[Start of section]

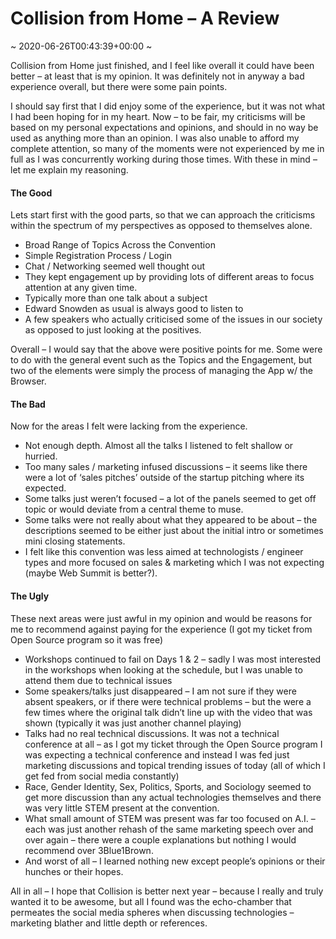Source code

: # Collision from Home &#8211; A Review
~ 2020-06-26T00:43:39+00:00 ~

Collision from Home just finished, and I feel like overall it could have been better – at least that is my opinion. It was definitely not in anyway a bad experience overall, but there were some pain points.

I should say first that I did enjoy some of the experience, but it was not what I had been hoping for in my heart. Now – to be fair, my criticisms will be based on my personal expectations and opinions, and should in no way be used as anything more than an opinion. I was also unable to afford my complete attention, so many of the moments were not experienced by me in full as I was concurrently working during those times. With these in mind – let me explain my reasoning.

#### The Good

Lets start first with the good parts, so that we can approach the criticisms within the spectrum of my perspectives as opposed to themselves alone.

- Broad Range of Topics Across the Convention
- Simple Registration Process / Login
- Chat / Networking seemed well thought out
- They kept engagement up by providing lots of different areas to focus attention at any given time.
- Typically more than one talk about a subject
- Edward Snowden as usual is always good to listen to
- A few speakers who actually criticised some of the issues in our society as opposed to just looking at the positives.

Overall – I would say that the above were positive points for me. Some were to do with the general event such as the Topics and the Engagement, but two of the elements were simply the process of managing the App w/ the Browser.

#### The Bad

Now for the areas I felt were lacking from the experience.

- Not enough depth. Almost all the talks I listened to felt shallow or hurried.
- Too many sales / marketing infused discussions – it seems like there were a lot of ‘sales pitches’ outside of the startup pitching where its expected.
- Some talks just weren’t focused – a lot of the panels seemed to get off topic or would deviate from a central theme to muse.
- Some talks were not really about what they appeared to be about – the descriptions seemed to be either just about the initial intro or sometimes mini closing statements.
- I felt like this convention was less aimed at technologists / engineer types and more focused on sales &amp; marketing which I was not expecting (maybe Web Summit is better?).

#### The Ugly

These next areas were just awful in my opinion and would be reasons for me to recommend against paying for the experience (I got my ticket from Open Source program so it was free)

- Workshops continued to fail on Days 1 &amp; 2 – sadly I was most interested in the workshops when looking at the schedule, but I was unable to attend them due to technical issues
- Some speakers/talks just disappeared – I am not sure if they were absent speakers, or if there were technical problems – but the were a few times where the original talk didn’t line up with the video that was shown (typically it was just another channel playing)
- Talks had no real technical discussions. It was not a technical conference at all – as I got my ticket through the Open Source program I was expecting a technical conference and instead I was fed just marketing discussions and topical trending issues of today (all of which I get fed from social media constantly)
- Race, Gender Identity, Sex, Politics, Sports, and Sociology seemed to get more discussion than any actual technologies themselves and there was very little STEM present at the convention.
- What small amount of STEM was present was far too focused on A.I. – each was just another rehash of the same marketing speech over and over again – there were a couple explanations but nothing I would recommend over 3Blue1Brown.
- And worst of all – I learned nothing new except people’s opinions or their hunches or their hopes.

All in all – I hope that Collision is better next year – because I really and truly wanted it to be awesome, but all I found was the echo-chamber that permeates the social media spheres when discussing technologies – marketing blather and little depth or references.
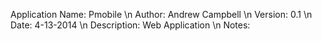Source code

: Application Name:	Pmobile \n
Author:				Andrew Campbell \n
Version:			0.1 \n
Date:				4-13-2014 \n
Description:		Web Application \n
Notes:				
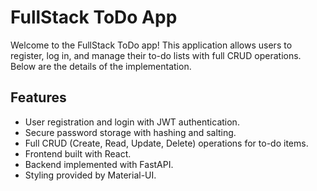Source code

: # FullStack ToDo App

Welcome to the FullStack ToDo app! This application allows users to register, log in, and manage their to-do lists with full CRUD operations. 
Below are the details of the implementation.

## Features

- User registration and login with JWT authentication.
- Secure password storage with hashing and salting.
- Full CRUD (Create, Read, Update, Delete) operations for to-do items.
- Frontend built with React.
- Backend implemented with FastAPI.
- Styling provided by Material-UI.
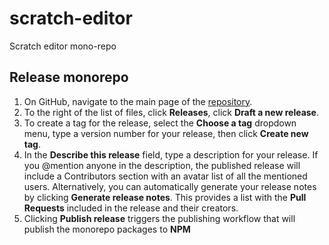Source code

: # scratch-editor

Scratch editor mono-repo

## Release monorepo

1. On GitHub, navigate to the main page of the [repository](https://github.com/MiroslavDionisiev/scratch-editor/tree/develop).
2. To the right of the list of files, click **Releases**, click **Draft a new release**.
3. To create a tag for the release, select the **Choose a tag** dropdown menu, type a version number for your release, then click **Create new tag**.
4. In the **Describe this release** field, type a description for your release. If you @mention anyone in the description, the published release will include a Contributors section with an avatar list of all the mentioned users. Alternatively, you can automatically generate your release notes by clicking **Generate release notes**. This provides a list with the **Pull Requests** included in the release and their creators.
5. Clicking **Publish release** triggers the publishing workflow that will publish the monorepo packages to **NPM**
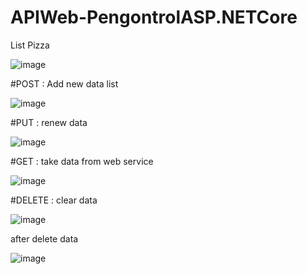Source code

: # APIWeb-PengontrolASP.NETCore

List Pizza


![image](https://user-images.githubusercontent.com/82933768/196652025-6228c9c6-482b-4832-8d11-88d529fdb308.png)


#POST : Add new data list 


![image](https://user-images.githubusercontent.com/82933768/196652380-16232804-d856-4949-92e8-f7e4697fe287.png)


#PUT : renew data   


![image](https://user-images.githubusercontent.com/82933768/196655132-11ccfe7a-156d-4b63-b72b-3a4dd3258062.png)


#GET : take data from web service


![image](https://user-images.githubusercontent.com/82933768/196656433-e1332f73-f6f4-46c8-8188-fe36b791d12e.png)


#DELETE : clear data


![image](https://user-images.githubusercontent.com/82933768/196656941-60213daa-6c43-4834-923e-540665f686cd.png)


after delete data


![image](https://user-images.githubusercontent.com/82933768/196657026-e647b3e2-5123-4860-8695-87808247be7c.png)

[End of section]

EXERCISE DIRECTIONS> Locate the word "githubusercontent" in the data above. Copy every line carrying it.

SOLUTION TO THIS PROBLEM>
![image](https://user-images.githubusercontent.com/82933768/196652025-6228c9c6-482b-4832-8d11-88d529fdb308.png)
![image](https://user-images.githubusercontent.com/82933768/196652380-16232804-d856-4949-92e8-f7e4697fe287.png)
![image](https://user-images.githubusercontent.com/82933768/196655132-11ccfe7a-156d-4b63-b72b-3a4dd3258062.png)
![image](https://user-images.githubusercontent.com/82933768/196656433-e1332f73-f6f4-46c8-8188-fe36b791d12e.png)
![image](https://user-images.githubusercontent.com/82933768/196656941-60213daa-6c43-4834-923e-540665f686cd.png)
![image](https://user-images.githubusercontent.com/82933768/196657026-e647b3e2-5123-4860-8695-87808247be7c.png)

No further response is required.